How do you juggle 100 different writers, most of them famous people like Laura Bush, Sandra Day O'Connor, Tom Cruise and the others pictured on this page, each writing a profile of one of the 100 people that TIME has deemed the most influential people on the planet? If you're Adi Ignatius, you do it with verve, patience and imagination. It surely helps that this is the second year in which Adi, along with Marti Golon and Jay Colton, has overseen our TIME 100 project, and I'm pleased to say that I think this is our most intriguing list yet. It is also our largest issue since we named Albert Einstein our Person of the Century six years ago, an appropriate milestone since this week's double issue has its roots in our series naming the 100 most influential people of the 20th century. The TIME 100 is now a much anticipated annual issue, in its third year, and since we view anyone who makes the list as being a permanent member of the TIME 100, we have very few repeats each year. The President is one, as is Katie Couric. Bill Clinton is back, this time paired with George H.W. Bush; Bill Gates is back too, this time with wife Melinda.
One person who makes a return visit this year is the Secretary of State, who also wrote about Oprah Winfrey, which Elaine Shannon asked her to do while accompanying Rice on a trip to Baghdad. Al Gore, like Rice, is both an honoree and a contributor; as a writer, he profiled Jim Hansen, the NASA scientist who helped sound the alarm on climate change.
Tom Cruise, who wrote about J.J. Abrams, was the first contributor to turn in his copy to Belinda Luscombe, quite a feat given what else is going on his life. (As a writer, by the way, he is fond of italics.) Charles Barkley proved eager to write about the sensational Steve Nash, but as Sean Gregory discovered, Barkley's promise to call in the "late afternoon" turned into 11:30 p.m. Inspired by Tom Brokaw's writing about Jon Stewart last year, Adi asked Brian Williams to tackle Stephen Colbert. Adi caught Williams on his way to New Orleans, and after some gentle ribbing about the deadline, Williams turned in a piece that deftly captured Colbert's brilliant delivery.

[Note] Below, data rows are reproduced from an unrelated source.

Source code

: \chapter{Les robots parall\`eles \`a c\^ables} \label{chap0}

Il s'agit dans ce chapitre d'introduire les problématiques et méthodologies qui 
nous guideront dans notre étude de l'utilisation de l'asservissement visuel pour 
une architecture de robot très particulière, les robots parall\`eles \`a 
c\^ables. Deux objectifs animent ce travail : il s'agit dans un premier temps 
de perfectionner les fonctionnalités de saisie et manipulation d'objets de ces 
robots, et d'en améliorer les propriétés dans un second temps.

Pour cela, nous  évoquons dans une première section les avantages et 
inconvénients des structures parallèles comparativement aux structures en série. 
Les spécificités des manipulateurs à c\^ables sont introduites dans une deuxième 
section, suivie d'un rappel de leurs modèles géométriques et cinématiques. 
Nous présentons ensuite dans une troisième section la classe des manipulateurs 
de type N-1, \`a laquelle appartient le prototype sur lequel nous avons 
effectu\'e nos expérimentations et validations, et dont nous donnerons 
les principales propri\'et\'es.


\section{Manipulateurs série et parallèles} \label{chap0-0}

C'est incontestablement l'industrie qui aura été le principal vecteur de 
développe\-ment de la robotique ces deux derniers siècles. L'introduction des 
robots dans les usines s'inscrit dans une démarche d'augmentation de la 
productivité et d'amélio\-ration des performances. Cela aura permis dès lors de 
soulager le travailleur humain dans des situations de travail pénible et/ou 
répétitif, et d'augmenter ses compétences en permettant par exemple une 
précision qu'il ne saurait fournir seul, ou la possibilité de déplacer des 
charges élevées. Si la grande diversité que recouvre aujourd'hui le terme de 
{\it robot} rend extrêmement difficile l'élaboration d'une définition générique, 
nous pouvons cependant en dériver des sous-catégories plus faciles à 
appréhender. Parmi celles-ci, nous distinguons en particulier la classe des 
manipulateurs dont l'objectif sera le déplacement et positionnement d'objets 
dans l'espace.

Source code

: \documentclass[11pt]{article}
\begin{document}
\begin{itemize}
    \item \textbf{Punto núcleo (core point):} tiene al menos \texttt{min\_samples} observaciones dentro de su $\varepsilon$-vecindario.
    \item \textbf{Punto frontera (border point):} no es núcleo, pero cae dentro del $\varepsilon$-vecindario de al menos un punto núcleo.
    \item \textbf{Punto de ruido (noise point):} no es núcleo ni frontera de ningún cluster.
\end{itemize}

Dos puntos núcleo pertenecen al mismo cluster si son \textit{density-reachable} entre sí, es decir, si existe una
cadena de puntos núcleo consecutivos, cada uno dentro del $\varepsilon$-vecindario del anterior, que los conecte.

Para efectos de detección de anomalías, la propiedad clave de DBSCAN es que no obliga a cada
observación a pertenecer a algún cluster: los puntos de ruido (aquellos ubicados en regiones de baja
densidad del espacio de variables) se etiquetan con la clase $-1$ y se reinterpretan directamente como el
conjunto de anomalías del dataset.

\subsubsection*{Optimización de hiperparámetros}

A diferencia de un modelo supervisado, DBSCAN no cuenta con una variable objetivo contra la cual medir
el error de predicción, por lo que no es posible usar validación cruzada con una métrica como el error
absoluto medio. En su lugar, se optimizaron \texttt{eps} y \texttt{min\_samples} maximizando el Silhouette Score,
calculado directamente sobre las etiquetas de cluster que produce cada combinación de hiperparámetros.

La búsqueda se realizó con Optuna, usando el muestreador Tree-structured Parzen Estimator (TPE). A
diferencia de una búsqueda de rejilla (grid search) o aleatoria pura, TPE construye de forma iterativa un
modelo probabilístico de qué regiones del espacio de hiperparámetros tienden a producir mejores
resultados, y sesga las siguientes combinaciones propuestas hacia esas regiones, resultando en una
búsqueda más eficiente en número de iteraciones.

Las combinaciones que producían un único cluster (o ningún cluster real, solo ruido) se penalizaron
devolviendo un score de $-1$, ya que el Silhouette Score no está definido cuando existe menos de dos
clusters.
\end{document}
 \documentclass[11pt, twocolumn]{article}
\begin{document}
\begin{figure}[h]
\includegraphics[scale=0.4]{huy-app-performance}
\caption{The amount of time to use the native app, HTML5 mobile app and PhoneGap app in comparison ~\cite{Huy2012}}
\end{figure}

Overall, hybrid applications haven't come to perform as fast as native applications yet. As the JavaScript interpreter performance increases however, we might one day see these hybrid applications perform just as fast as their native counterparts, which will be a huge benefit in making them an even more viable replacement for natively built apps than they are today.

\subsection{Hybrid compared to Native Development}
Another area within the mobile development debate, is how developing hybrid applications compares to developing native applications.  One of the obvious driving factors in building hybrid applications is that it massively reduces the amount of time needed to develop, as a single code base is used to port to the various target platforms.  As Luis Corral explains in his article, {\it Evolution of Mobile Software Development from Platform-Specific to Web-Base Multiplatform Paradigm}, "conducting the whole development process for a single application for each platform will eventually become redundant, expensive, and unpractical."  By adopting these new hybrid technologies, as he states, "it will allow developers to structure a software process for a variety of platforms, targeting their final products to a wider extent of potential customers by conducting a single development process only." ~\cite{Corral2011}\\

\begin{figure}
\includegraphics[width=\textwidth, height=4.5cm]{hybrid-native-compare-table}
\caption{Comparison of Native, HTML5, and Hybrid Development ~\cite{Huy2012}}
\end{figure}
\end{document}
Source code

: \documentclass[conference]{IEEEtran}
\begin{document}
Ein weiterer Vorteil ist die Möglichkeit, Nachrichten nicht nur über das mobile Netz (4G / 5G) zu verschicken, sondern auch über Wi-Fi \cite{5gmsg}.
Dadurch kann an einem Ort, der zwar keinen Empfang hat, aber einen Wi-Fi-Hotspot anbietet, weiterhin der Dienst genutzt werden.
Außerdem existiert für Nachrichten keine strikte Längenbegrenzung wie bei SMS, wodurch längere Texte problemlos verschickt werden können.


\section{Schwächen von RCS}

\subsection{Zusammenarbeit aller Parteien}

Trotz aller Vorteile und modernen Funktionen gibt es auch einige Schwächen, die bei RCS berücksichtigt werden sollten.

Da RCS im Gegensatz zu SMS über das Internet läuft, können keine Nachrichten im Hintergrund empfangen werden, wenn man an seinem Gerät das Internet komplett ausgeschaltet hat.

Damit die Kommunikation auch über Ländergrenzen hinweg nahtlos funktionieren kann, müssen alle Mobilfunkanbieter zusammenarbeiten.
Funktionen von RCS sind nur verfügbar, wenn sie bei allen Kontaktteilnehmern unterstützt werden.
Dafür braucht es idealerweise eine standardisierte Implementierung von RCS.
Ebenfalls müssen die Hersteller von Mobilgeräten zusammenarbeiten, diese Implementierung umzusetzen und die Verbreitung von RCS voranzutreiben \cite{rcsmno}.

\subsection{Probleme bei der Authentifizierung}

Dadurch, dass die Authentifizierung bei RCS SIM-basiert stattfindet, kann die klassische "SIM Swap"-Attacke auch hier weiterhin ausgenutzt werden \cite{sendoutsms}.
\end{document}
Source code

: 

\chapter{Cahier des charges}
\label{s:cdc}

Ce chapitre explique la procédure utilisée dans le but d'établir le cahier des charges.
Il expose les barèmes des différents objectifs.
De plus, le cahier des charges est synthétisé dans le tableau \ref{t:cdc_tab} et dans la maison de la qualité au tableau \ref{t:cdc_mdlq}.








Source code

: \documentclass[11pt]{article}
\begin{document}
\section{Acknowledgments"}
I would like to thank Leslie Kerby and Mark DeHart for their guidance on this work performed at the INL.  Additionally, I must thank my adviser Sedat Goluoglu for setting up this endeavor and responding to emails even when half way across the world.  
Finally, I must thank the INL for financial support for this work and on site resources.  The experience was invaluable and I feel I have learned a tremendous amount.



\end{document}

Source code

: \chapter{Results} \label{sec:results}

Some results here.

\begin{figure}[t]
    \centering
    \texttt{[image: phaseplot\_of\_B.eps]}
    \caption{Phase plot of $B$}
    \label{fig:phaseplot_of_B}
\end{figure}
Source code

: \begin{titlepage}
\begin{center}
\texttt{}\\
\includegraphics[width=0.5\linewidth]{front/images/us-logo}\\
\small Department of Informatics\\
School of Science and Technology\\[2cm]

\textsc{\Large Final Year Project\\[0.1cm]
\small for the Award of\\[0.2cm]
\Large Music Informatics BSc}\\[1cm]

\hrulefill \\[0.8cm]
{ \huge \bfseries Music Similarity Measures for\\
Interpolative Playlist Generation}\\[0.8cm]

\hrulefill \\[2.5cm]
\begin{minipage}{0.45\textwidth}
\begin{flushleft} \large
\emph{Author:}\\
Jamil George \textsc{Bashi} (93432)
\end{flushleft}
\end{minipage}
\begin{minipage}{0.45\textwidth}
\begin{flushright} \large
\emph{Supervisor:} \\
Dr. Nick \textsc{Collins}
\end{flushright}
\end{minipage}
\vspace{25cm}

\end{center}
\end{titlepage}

We have two fold-out sections this year, "Power Couples" and another called "Six Degrees of Separation," in which Clayton Neuman and D.W. Pine track the amazing TIME 100 connections shared by Bill Clinton, Oprah Winfrey, Bono and Steve Jobs. The chart is meant to bring a smile, but it also underscores what the TIME 100 list shows: we live in an interconnected and global village, a place where people you might not have heard about, as well as those you have, are influencing the way we live in the 21st century.